§ **Problem requirements**
Copy the entries below word for word, minus the pictures.
^^^^^^^^^^^^^^^^
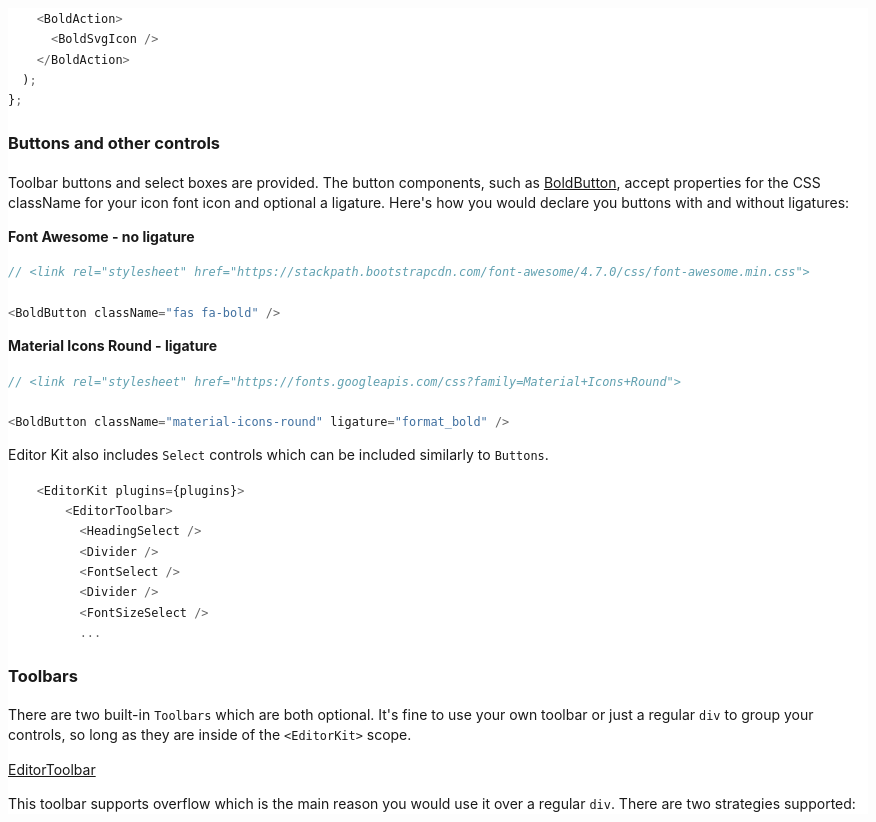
 ```TypeScript
    <BoldAction>
      <BoldSvgIcon />
    </BoldAction>
  );
};
```

### Buttons and other controls

Toolbar buttons and select boxes are provided. The button components, such as [BoldButton](https://github.com/mpkelly/react-editor-kit/blob/master/packages/editor-kit/src/features/bold/BoldButton.tsx), accept properties for the CSS className for your icon font icon and optional a ligature. Here's how you would declare you buttons with and without ligatures:

**Font Awesome - no ligature**

```TypeScript
// <link rel="stylesheet" href="https://stackpath.bootstrapcdn.com/font-awesome/4.7.0/css/font-awesome.min.css">

<BoldButton className="fas fa-bold" />
```

**Material Icons Round - ligature**

```TypeScript
// <link rel="stylesheet" href="https://fonts.googleapis.com/css?family=Material+Icons+Round">

<BoldButton className="material-icons-round" ligature="format_bold" />

```

Editor Kit also includes `Select` controls which can be included similarly to `Buttons`.

```TypeScript
    <EditorKit plugins={plugins}>
        <EditorToolbar>
          <HeadingSelect />
          <Divider />
          <FontSelect />
          <Divider />
          <FontSizeSelect />
          ...
```

### Toolbars

There are two built-in `Toolbars` which are both optional. It's fine to use your own toolbar or just a regular `div` to group your controls, so long as they are inside of the `<EditorKit>` scope.

[EditorToolbar](https://github.com/mpkelly/react-editor-kit/blob/master/packages/editor-kit/src/features/toolbar/EditorToolbar.tsx)

This toolbar supports overflow which is the main reason you would use it over a regular `div`. There are two strategies supported:
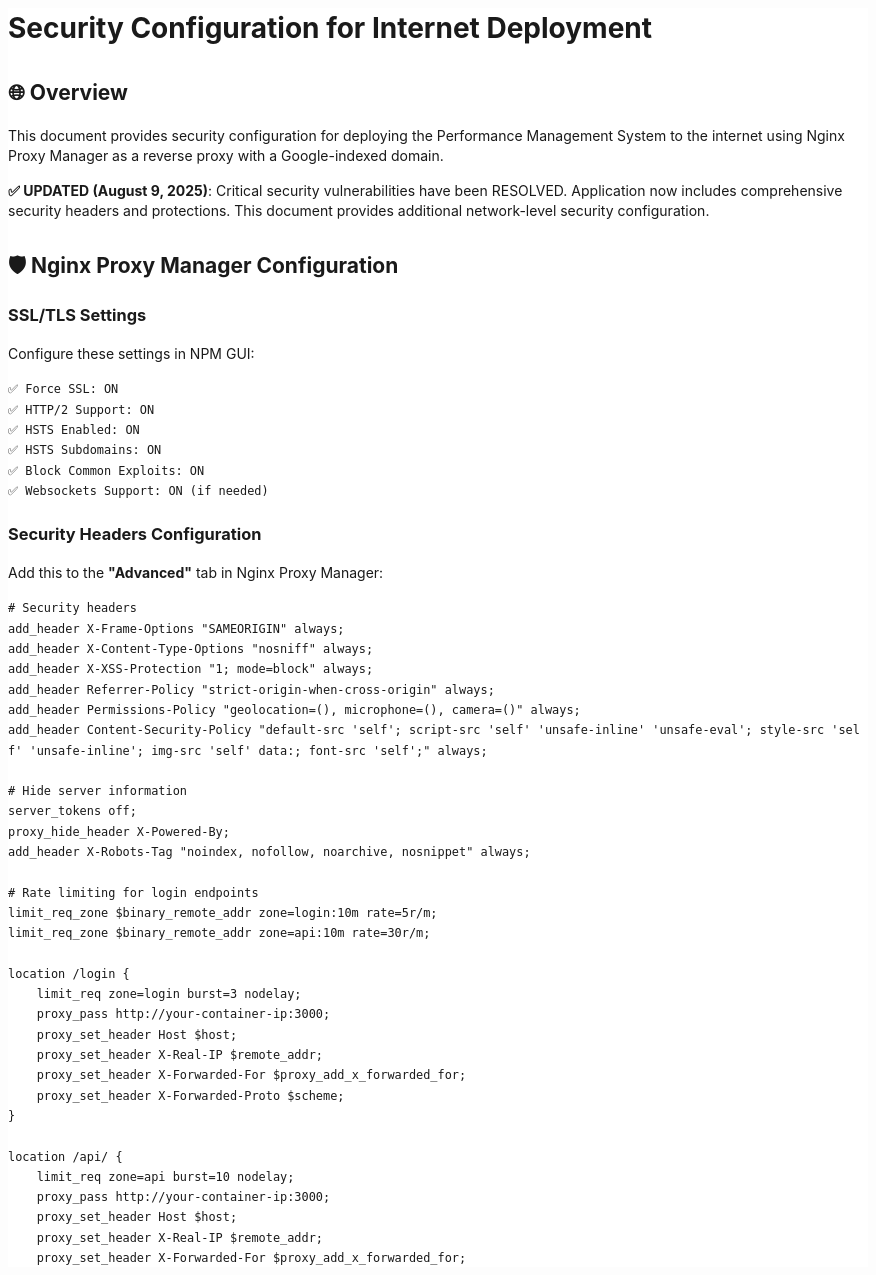 # Security Configuration for Internet Deployment

## 🌐 Overview

This document provides security configuration for deploying the Performance Management System to the internet using Nginx Proxy Manager as a reverse proxy with a Google-indexed domain.

**✅ UPDATED (August 9, 2025)**: Critical security vulnerabilities have been RESOLVED. Application now includes comprehensive security headers and protections. This document provides additional network-level security configuration.

## 🛡️ Nginx Proxy Manager Configuration

### SSL/TLS Settings
Configure these settings in NPM GUI:

```
✅ Force SSL: ON
✅ HTTP/2 Support: ON  
✅ HSTS Enabled: ON
✅ HSTS Subdomains: ON
✅ Block Common Exploits: ON
✅ Websockets Support: ON (if needed)
```

### Security Headers Configuration

Add this to the **"Advanced"** tab in Nginx Proxy Manager:

```nginx
# Security headers
add_header X-Frame-Options "SAMEORIGIN" always;
add_header X-Content-Type-Options "nosniff" always;
add_header X-XSS-Protection "1; mode=block" always;
add_header Referrer-Policy "strict-origin-when-cross-origin" always;
add_header Permissions-Policy "geolocation=(), microphone=(), camera=()" always;
add_header Content-Security-Policy "default-src 'self'; script-src 'self' 'unsafe-inline' 'unsafe-eval'; style-src 'self' 'unsafe-inline'; img-src 'self' data:; font-src 'self';" always;

# Hide server information
server_tokens off;
proxy_hide_header X-Powered-By;
add_header X-Robots-Tag "noindex, nofollow, noarchive, nosnippet" always;

# Rate limiting for login endpoints
limit_req_zone $binary_remote_addr zone=login:10m rate=5r/m;
limit_req_zone $binary_remote_addr zone=api:10m rate=30r/m;

location /login {
    limit_req zone=login burst=3 nodelay;
    proxy_pass http://your-container-ip:3000;
    proxy_set_header Host $host;
    proxy_set_header X-Real-IP $remote_addr;
    proxy_set_header X-Forwarded-For $proxy_add_x_forwarded_for;
    proxy_set_header X-Forwarded-Proto $scheme;
}

location /api/ {
    limit_req zone=api burst=10 nodelay;
    proxy_pass http://your-container-ip:3000;
    proxy_set_header Host $host;
    proxy_set_header X-Real-IP $remote_addr;
    proxy_set_header X-Forwarded-For $proxy_add_x_forwarded_for;
```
^^^^^^^^^^^^^^^^
§ **Response to this exercise**
 ```TypeScript
    <BoldAction>
      <BoldSvgIcon />
    </BoldAction>
  );
};
```

### Buttons and other controls

Toolbar buttons and select boxes are provided. The button components, such as [BoldButton](https://github.com/mpkelly/react-editor-kit/blob/master/packages/editor-kit/src/features/bold/BoldButton.tsx), accept properties for the CSS className for your icon font icon and optional a ligature. Here's how you would declare you buttons with and without ligatures:

**Font Awesome - no ligature**

```TypeScript
// <link rel="stylesheet" href="https://stackpath.bootstrapcdn.com/font-awesome/4.7.0/css/font-awesome.min.css">

<BoldButton className="fas fa-bold" />
```

**Material Icons Round - ligature**

```TypeScript
// <link rel="stylesheet" href="https://fonts.googleapis.com/css?family=Material+Icons+Round">

<BoldButton className="material-icons-round" ligature="format_bold" />

```

Editor Kit also includes `Select` controls which can be included similarly to `Buttons`.

```TypeScript
    <EditorKit plugins={plugins}>
        <EditorToolbar>
          <HeadingSelect />
          <Divider />
          <FontSelect />
          <Divider />
          <FontSizeSelect />
          ...
```

### Toolbars

There are two built-in `Toolbars` which are both optional. It's fine to use your own toolbar or just a regular `div` to group your controls, so long as they are inside of the `<EditorKit>` scope.

[EditorToolbar](https://github.com/mpkelly/react-editor-kit/blob/master/packages/editor-kit/src/features/toolbar/EditorToolbar.tsx)

This toolbar supports overflow which is the main reason you would use it over a regular `div`. There are two strategies supported:
 # Security Configuration for Internet Deployment

## 🌐 Overview

This document provides security configuration for deploying the Performance Management System to the internet using Nginx Proxy Manager as a reverse proxy with a Google-indexed domain.

**✅ UPDATED (August 9, 2025)**: Critical security vulnerabilities have been RESOLVED. Application now includes comprehensive security headers and protections. This document provides additional network-level security configuration.

## 🛡️ Nginx Proxy Manager Configuration

### SSL/TLS Settings
Configure these settings in NPM GUI:

```
✅ Force SSL: ON
✅ HTTP/2 Support: ON  
✅ HSTS Enabled: ON
✅ HSTS Subdomains: ON
✅ Block Common Exploits: ON
✅ Websockets Support: ON (if needed)
```

### Security Headers Configuration

Add this to the **"Advanced"** tab in Nginx Proxy Manager:

```nginx
# Security headers
add_header X-Frame-Options "SAMEORIGIN" always;
add_header X-Content-Type-Options "nosniff" always;
add_header X-XSS-Protection "1; mode=block" always;
add_header Referrer-Policy "strict-origin-when-cross-origin" always;
add_header Permissions-Policy "geolocation=(), microphone=(), camera=()" always;
add_header Content-Security-Policy "default-src 'self'; script-src 'self' 'unsafe-inline' 'unsafe-eval'; style-src 'self' 'unsafe-inline'; img-src 'self' data:; font-src 'self';" always;

# Hide server information
server_tokens off;
proxy_hide_header X-Powered-By;
add_header X-Robots-Tag "noindex, nofollow, noarchive, nosnippet" always;

# Rate limiting for login endpoints
limit_req_zone $binary_remote_addr zone=login:10m rate=5r/m;
limit_req_zone $binary_remote_addr zone=api:10m rate=30r/m;

location /login {
    limit_req zone=login burst=3 nodelay;
    proxy_pass http://your-container-ip:3000;
    proxy_set_header Host $host;
    proxy_set_header X-Real-IP $remote_addr;
    proxy_set_header X-Forwarded-For $proxy_add_x_forwarded_for;
    proxy_set_header X-Forwarded-Proto $scheme;
}

location /api/ {
    limit_req zone=api burst=10 nodelay;
    proxy_pass http://your-container-ip:3000;
    proxy_set_header Host $host;
    proxy_set_header X-Real-IP $remote_addr;
    proxy_set_header X-Forwarded-For $proxy_add_x_forwarded_for;
```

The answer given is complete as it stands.